Exercise description: Every entry, from the first to the last, should be written out exactly.
START Information
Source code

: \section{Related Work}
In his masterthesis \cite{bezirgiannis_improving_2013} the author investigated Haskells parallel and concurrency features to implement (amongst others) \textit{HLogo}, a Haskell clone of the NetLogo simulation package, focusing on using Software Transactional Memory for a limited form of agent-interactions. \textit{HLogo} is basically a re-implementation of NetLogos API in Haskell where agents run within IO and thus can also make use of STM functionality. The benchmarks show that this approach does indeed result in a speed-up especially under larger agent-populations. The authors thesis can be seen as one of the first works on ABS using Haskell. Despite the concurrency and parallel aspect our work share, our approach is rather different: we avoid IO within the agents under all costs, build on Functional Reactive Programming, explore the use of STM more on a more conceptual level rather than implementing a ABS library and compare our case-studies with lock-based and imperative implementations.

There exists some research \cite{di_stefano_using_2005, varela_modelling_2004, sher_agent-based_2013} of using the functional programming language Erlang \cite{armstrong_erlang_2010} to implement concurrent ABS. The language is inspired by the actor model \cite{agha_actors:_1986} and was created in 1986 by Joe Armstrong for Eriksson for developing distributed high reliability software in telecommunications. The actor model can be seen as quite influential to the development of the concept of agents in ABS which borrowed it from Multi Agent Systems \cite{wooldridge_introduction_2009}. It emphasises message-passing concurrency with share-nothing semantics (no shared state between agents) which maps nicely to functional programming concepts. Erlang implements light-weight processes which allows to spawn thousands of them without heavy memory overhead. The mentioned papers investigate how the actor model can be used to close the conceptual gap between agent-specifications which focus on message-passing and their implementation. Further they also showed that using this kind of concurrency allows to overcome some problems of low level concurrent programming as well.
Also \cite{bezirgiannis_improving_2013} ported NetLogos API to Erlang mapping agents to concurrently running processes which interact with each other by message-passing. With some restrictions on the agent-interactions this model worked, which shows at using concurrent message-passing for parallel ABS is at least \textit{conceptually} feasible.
END Information
Solved exercise:
Source code

: \section{Related Work}
In his masterthesis \cite{bezirgiannis_improving_2013} the author investigated Haskells parallel and concurrency features to implement (amongst others) \textit{HLogo}, a Haskell clone of the NetLogo simulation package, focusing on using Software Transactional Memory for a limited form of agent-interactions. \textit{HLogo} is basically a re-implementation of NetLogos API in Haskell where agents run within IO and thus can also make use of STM functionality. The benchmarks show that this approach does indeed result in a speed-up especially under larger agent-populations. The authors thesis can be seen as one of the first works on ABS using Haskell. Despite the concurrency and parallel aspect our work share, our approach is rather different: we avoid IO within the agents under all costs, build on Functional Reactive Programming, explore the use of STM more on a more conceptual level rather than implementing a ABS library and compare our case-studies with lock-based and imperative implementations.

There exists some research \cite{di_stefano_using_2005, varela_modelling_2004, sher_agent-based_2013} of using the functional programming language Erlang \cite{armstrong_erlang_2010} to implement concurrent ABS. The language is inspired by the actor model \cite{agha_actors:_1986} and was created in 1986 by Joe Armstrong for Eriksson for developing distributed high reliability software in telecommunications. The actor model can be seen as quite influential to the development of the concept of agents in ABS which borrowed it from Multi Agent Systems \cite{wooldridge_introduction_2009}. It emphasises message-passing concurrency with share-nothing semantics (no shared state between agents) which maps nicely to functional programming concepts. Erlang implements light-weight processes which allows to spawn thousands of them without heavy memory overhead. The mentioned papers investigate how the actor model can be used to close the conceptual gap between agent-specifications which focus on message-passing and their implementation. Further they also showed that using this kind of concurrency allows to overcome some problems of low level concurrent programming as well.
Also \cite{bezirgiannis_improving_2013} ported NetLogos API to Erlang mapping agents to concurrently running processes which interact with each other by message-passing. With some restrictions on the agent-interactions this model worked, which shows at using concurrent message-passing for parallel ABS is at least \textit{conceptually} feasible.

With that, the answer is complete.